The clean reads were mapped to non-redundant transcripts to calculate the digital expressions. If using reads or fragments per kilobase per million, the sum of the normalized reads for each sample may be different, making it difficult to compare samples directly (Zhao, Ye & Stanton, 2020). However, when calculating TPM, first standardizes the length of genes and then the sequencing depth. The sum of all TPMs in each sample is the same, which is a better measure to compare samples. Thus, TPM algorithm was applied to calculate the expression levels of genes to acquire accurate DEGs (Table S4). In addition, the Pearson correlation coefficient was calculated to evaluate the correlation of biological repeats. An effective approach can test the repeatability of biological repeats, evaluate the reliability of DEGs, and assist in screening abnormal samples. The high intergroup variability and intragroup correlation indicated notable variation and good repeatability in intergroup and intragroup, respectively (Fig. 2A).
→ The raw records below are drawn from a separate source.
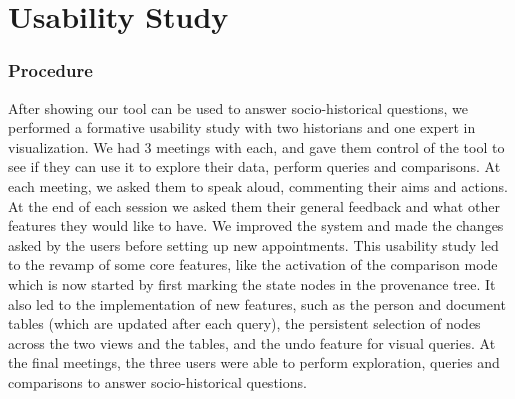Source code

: 




\section{Usability Study}\label{sec:usability}

\subsubsection{Procedure}

After showing our tool can be used to answer socio-historical questions, we performed a formative usability study with two historians and one expert in visualization. We had 3 meetings with each, and gave them control of the tool to see if they can use it to explore their data, perform queries and comparisons. At each meeting, we asked them to speak aloud, commenting their aims and actions. At the end of each session we asked them their general feedback and what other features they would like to have. We improved the system and made the changes asked by the users before setting up new appointments. This usability study led to the revamp of some core features, like the activation of the comparison mode which is now started by first marking the state nodes in the provenance tree. It also led to the implementation of new features, such as the person and document tables (which are updated after each query), the persistent selection of nodes across the two views and the tables, and the undo feature for visual queries.
At the final meetings, the three users were able to perform exploration, queries and comparisons to answer socio-historical questions.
Analysis of differential gene expression in developing PVS.

Figure 2: Analysis of differential gene expression in developing PVS.

(A) Pearson correlation coefficient of transcriptome samples. The greater the value, the greater the correlation. (B) The distribution of DEGs in different groups.

Using DESeq2 software, a total of 11,178 DEGs were obtained from pairwise comparison, among which IPT-10 vs IPT-110 had the most DEGs (2,136 up-regulation and 3,332 down-regulation), and IPT-110 vs SPT-110 possessed the least DEGs (274 up-regulation and 305 down-regulation) (Fig. 2B). Subsequently, we performed GO analysis to explore the functional cluster of these DEGs. In biological process, it is interesting that DEGs is mainly concentrated in the “carbohydrate metabolic process” (GO:0005975), “protein metabolic process” (GO:0019538), and “regulation of primary metabolic process” (GO:0080090) cluster by pair comparison (Fig. S4). The resulting implied an intricate regulatory mechanism of carbon flux for oil biosynthesis in developing PVS.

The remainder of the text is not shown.